Lawsuit Backed By Ken Paxton Could Spell Trouble For 21 Texas School Districts

by Nicole Cobler and Kiah Collier

Months after warning school districts that it could be illegal to reduce or repeal their local optional homestead exemptions, Attorney General Ken Paxton swiftly intervened in a citizen lawsuit filed Thursday challenging the practice. 

More than 20 school districts have tweaked their exemptions since Texas lawmakers last year increased a separate state homestead exemption, angering the Republican leaders who championed the property tax cut.  

“It is a clear sleight-of-hand reduction in the local option homestead exemption by a handful of school districts,” Paxton, a former Republican state lawmaker, said in a statement. “This is an attempted money-grab, pure and simple. These districts clearly intend to undermine state law and negate the tax break.” 

Lawmakers spent weeks last spring arguing about how best to slash levies. Texas House and Senate leaders ultimately announced a deal with much fanfare to reduce property taxes by increasing the state’s homestead exemption to $25,000.  

They said it would bring much-needed relief to taxpayers across the state — almost $130 per year on average last year, according to the Legislative Budget Board. 

The savings means Texas lawmakers will have to budget $600 million every year to cover the loss of revenue to school districts. (That’s in addition to $8.4 billion already in the state budget to make up for three previous property tax relief measures implemented since 1997.) 
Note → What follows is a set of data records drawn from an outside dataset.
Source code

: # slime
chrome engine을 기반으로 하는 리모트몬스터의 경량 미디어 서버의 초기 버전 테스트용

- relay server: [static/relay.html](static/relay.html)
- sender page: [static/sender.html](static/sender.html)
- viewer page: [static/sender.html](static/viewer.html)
Months later, they were incensed to learn that some 21 school districts had reduced or eliminated their local optional homestead exemptions. 

State Sen. Jane Nelson, R-Flower Mound, chairwoman of the powerful tax-writing Senate Finance Committee, requested a nonbinding legal opinion from Paxton on the practice. In his March opinion, he said that a court would probably not allow school districts to cut the local exemptions. 

On Thursday, he and other Republicans swiftly lauded a lawsuit filed the same day in rural Carson County by a Panhandle citizen, Kelly Martin. 

A spokeswoman for Paxton’s office said the office did not know the plaintiff despite intervening so soon after the lawsuit was filed. She did not immediately respond to a question about how the office learned of the suit. 

In the lawsuit filed Thursday, Martin, a property owner in the Panhandle city of White Deer, claimed the local school district refused to certify its local option homestead exemption and illegally assessed and collected taxes that are subject to the exemption. 

The lawsuit claimed the school district “acted without legal authority or failed to perform a ministerial act.” 

Reached by phone Thursday, White Deer Superintendent Karl Vaughn said he wasn’t aware of the lawsuit and therefore was unable to comment on the case. Vaughn said he knew the property tax owner but “could not venture a guess” as to why she filed the lawsuit against the school district. 

Sen. Paul Bettencourt, R-Houston, who championed last year’s homestead exemption legislation, applauded Paxton’s intervention and called on school district trustees to “reverse their wrongheaded decision” and restore their local option homestead exemption. 

“Instead of getting the promised $129 in tax relief, these taxpayers saw their potential relief wiped out by misguided local trustees’ action against the clear intent of the Legislature and the voters,” Bettencourt said in a statement Thursday.